Task objective
Spot each line in the data below containing "alpha" and copy it.

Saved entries
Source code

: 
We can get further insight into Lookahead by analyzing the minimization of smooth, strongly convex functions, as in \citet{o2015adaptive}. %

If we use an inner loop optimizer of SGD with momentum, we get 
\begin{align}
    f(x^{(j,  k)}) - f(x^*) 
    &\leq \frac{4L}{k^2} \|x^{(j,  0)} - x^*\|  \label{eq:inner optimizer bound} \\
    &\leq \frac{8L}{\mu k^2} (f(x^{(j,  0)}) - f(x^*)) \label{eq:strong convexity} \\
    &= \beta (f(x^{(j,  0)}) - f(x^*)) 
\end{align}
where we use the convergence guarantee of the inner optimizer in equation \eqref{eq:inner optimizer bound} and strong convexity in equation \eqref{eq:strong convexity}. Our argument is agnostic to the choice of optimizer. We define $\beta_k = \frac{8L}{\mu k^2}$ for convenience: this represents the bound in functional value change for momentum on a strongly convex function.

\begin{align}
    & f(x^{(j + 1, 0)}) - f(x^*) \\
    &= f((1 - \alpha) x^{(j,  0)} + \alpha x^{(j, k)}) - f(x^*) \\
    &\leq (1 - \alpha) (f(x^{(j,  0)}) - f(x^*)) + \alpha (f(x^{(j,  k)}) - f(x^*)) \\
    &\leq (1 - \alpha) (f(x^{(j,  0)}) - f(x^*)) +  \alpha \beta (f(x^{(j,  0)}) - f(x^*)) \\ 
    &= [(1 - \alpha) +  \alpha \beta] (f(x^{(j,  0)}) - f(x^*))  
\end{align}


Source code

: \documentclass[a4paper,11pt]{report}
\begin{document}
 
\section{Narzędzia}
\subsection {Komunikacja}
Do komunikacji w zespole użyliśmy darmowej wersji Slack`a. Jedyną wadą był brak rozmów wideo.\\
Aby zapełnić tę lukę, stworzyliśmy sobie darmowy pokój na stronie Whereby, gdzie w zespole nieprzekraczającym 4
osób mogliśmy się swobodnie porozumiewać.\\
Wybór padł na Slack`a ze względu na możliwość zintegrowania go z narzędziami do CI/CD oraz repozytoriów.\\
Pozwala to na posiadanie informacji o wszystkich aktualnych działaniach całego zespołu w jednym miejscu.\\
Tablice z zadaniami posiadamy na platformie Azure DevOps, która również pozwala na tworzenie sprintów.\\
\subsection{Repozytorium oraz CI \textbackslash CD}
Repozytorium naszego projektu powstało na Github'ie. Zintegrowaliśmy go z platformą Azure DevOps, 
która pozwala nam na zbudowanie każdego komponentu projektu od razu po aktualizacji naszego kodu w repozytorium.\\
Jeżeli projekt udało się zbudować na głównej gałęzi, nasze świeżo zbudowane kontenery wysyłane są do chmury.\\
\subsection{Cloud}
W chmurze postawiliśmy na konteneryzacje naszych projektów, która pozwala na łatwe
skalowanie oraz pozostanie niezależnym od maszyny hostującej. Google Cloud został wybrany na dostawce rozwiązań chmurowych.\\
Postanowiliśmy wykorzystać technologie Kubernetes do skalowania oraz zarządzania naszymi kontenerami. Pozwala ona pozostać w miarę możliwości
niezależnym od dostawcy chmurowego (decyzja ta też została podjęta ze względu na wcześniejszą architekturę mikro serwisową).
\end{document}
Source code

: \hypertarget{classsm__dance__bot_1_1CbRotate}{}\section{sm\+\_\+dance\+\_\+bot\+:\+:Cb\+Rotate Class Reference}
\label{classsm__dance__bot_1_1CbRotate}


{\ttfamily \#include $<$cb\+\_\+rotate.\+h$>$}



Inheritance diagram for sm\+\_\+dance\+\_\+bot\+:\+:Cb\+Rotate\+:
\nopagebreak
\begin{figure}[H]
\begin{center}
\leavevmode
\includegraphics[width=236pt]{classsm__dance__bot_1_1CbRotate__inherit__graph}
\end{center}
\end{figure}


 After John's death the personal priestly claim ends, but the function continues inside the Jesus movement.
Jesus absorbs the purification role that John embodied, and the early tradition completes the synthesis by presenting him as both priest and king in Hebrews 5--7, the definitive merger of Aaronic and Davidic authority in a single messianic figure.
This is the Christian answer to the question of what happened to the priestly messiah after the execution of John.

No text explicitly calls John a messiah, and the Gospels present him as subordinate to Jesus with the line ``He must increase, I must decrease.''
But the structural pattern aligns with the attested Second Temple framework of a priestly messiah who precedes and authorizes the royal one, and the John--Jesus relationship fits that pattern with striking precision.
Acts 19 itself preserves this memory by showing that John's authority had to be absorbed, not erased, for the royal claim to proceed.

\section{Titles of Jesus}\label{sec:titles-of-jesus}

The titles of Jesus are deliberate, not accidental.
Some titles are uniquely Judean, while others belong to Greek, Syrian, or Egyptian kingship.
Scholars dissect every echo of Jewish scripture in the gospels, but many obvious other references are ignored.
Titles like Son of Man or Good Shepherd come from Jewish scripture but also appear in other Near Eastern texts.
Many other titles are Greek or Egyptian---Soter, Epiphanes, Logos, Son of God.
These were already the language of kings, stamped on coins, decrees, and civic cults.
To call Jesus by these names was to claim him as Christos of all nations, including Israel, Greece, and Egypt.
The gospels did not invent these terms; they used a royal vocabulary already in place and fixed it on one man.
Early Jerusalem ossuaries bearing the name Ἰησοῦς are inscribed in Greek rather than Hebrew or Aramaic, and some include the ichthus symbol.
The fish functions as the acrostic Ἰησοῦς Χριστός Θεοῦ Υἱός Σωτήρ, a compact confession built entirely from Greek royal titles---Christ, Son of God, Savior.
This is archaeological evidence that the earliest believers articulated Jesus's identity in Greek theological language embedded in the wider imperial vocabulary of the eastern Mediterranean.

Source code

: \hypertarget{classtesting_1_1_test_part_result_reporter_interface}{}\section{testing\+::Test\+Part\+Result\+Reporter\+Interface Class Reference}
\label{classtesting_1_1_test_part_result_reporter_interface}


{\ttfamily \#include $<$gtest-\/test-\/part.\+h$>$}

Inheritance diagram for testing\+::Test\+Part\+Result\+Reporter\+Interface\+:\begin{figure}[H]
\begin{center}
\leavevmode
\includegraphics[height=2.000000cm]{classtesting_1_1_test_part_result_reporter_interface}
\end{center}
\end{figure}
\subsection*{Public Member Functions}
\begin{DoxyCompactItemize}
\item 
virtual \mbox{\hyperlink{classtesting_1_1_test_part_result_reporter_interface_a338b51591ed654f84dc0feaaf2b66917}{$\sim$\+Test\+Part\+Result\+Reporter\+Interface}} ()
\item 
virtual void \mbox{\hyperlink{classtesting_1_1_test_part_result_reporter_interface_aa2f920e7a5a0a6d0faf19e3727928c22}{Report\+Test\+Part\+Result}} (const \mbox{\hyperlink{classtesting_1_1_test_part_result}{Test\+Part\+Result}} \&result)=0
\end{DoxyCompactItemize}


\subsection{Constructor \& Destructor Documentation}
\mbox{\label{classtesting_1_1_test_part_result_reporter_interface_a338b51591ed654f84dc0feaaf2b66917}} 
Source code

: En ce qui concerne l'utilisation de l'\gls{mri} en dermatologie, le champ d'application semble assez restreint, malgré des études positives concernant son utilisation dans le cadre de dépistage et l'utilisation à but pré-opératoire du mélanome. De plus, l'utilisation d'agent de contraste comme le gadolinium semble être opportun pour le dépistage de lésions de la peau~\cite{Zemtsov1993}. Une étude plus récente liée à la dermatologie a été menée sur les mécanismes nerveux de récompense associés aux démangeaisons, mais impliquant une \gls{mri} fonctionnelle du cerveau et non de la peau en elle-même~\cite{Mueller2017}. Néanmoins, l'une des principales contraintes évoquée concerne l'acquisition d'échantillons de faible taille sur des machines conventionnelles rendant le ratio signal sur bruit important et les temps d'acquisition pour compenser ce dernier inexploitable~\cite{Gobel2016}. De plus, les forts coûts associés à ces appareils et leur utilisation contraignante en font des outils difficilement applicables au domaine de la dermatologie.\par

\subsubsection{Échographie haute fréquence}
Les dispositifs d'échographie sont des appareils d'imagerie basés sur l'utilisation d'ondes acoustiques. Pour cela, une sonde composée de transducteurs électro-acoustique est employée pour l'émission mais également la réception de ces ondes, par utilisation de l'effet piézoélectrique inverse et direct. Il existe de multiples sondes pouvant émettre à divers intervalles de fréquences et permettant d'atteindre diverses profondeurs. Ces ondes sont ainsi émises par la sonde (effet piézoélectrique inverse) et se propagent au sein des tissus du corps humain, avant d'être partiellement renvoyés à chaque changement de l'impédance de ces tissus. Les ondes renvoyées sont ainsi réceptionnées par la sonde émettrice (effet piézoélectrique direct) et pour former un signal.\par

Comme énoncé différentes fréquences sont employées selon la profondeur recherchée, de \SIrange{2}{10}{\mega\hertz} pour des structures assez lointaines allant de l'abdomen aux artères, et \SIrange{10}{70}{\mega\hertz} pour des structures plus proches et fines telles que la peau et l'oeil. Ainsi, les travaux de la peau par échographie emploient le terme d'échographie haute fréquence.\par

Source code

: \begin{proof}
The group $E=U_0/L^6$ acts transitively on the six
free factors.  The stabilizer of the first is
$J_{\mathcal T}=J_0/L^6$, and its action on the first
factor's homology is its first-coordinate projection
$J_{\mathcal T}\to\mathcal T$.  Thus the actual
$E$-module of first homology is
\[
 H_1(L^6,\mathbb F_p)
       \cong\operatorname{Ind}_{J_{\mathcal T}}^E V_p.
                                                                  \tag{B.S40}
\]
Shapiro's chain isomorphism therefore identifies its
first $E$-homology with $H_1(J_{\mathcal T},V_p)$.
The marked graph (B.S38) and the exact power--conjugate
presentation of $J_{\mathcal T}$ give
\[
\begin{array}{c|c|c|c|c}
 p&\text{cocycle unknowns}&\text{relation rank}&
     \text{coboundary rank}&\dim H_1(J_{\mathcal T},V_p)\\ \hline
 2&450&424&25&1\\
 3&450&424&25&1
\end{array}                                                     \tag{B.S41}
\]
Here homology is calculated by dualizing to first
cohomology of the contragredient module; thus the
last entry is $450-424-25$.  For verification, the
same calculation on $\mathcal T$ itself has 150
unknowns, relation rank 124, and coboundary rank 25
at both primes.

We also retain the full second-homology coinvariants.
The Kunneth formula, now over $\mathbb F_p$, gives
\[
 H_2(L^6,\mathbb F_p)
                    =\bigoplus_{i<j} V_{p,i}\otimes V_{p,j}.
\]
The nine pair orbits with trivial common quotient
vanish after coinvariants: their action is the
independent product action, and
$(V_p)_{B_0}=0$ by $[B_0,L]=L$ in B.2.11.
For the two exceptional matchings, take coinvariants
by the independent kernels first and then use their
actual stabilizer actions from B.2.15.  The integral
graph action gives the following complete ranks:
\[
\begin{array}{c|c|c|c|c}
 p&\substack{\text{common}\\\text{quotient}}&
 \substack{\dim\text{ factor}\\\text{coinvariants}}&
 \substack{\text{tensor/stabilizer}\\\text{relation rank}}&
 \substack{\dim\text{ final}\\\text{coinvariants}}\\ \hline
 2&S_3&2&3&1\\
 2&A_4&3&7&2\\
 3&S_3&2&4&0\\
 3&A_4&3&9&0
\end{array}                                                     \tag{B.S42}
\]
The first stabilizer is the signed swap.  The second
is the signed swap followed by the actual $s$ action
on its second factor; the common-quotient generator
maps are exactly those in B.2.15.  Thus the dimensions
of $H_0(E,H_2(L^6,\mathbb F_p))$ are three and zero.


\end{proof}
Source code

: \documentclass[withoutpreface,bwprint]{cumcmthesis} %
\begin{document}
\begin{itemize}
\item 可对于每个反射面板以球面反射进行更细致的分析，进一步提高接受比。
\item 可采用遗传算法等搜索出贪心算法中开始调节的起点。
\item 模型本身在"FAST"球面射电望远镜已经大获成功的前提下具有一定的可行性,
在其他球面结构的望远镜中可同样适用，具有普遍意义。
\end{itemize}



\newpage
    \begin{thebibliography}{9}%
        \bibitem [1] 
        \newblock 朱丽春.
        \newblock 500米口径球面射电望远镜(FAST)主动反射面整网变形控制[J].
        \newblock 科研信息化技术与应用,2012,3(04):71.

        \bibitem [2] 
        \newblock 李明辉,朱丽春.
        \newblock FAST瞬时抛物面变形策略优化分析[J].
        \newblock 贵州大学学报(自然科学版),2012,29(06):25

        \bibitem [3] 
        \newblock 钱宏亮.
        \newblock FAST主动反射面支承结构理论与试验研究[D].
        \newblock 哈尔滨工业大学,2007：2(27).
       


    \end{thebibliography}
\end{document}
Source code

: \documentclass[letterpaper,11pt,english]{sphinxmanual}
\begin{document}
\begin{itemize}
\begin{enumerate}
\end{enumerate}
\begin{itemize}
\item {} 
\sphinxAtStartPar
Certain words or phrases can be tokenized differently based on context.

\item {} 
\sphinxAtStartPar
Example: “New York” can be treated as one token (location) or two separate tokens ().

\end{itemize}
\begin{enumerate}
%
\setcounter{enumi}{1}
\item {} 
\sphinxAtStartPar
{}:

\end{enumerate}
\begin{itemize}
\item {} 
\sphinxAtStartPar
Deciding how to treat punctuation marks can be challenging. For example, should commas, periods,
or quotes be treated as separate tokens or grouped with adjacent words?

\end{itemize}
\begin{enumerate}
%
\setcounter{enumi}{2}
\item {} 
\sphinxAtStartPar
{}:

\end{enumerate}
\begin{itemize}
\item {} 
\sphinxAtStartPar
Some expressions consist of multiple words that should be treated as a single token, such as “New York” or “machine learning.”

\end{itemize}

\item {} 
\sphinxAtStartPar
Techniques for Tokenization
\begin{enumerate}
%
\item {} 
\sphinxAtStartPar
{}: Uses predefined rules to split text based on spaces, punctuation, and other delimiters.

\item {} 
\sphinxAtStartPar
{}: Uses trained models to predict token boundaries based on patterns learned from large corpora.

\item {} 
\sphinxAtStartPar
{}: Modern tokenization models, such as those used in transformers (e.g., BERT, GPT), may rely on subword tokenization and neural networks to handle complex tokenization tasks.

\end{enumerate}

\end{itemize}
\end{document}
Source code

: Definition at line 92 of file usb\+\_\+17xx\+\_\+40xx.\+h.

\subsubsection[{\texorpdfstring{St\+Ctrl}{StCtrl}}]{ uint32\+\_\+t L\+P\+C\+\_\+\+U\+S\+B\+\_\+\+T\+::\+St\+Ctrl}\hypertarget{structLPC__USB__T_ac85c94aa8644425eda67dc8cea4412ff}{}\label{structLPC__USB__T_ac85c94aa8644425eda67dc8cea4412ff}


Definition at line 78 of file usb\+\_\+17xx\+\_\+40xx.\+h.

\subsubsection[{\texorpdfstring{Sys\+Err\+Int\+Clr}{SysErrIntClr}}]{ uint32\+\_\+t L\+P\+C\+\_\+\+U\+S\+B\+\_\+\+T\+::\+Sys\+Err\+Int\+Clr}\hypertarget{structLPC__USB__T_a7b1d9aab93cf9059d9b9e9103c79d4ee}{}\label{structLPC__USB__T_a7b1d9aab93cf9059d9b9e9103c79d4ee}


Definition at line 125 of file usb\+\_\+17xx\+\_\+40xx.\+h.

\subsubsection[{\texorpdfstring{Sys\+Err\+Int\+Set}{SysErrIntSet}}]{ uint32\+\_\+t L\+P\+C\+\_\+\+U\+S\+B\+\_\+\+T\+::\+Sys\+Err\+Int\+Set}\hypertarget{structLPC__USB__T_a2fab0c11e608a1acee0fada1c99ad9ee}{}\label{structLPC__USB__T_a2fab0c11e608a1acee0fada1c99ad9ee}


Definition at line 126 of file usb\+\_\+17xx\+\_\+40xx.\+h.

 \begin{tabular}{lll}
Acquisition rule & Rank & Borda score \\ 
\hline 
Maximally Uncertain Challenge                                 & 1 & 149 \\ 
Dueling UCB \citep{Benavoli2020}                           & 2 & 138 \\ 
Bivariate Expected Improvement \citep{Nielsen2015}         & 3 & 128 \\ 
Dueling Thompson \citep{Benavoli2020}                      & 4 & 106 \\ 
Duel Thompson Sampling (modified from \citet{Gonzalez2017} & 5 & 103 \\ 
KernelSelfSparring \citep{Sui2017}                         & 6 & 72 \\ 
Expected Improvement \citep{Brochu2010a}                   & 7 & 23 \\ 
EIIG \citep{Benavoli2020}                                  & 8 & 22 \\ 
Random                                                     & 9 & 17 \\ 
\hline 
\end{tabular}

Task response
    &= f((1 - \alpha) x^{(j,  0)} + \alpha x^{(j, k)}) - f(x^*) \\
    &\leq (1 - \alpha) (f(x^{(j,  0)}) - f(x^*)) + \alpha (f(x^{(j,  k)}) - f(x^*)) \\
    &\leq (1 - \alpha) (f(x^{(j,  0)}) - f(x^*)) +  \alpha \beta (f(x^{(j,  0)}) - f(x^*)) \\ 
    &= [(1 - \alpha) +  \alpha \beta] (f(x^{(j,  0)}) - f(x^*))  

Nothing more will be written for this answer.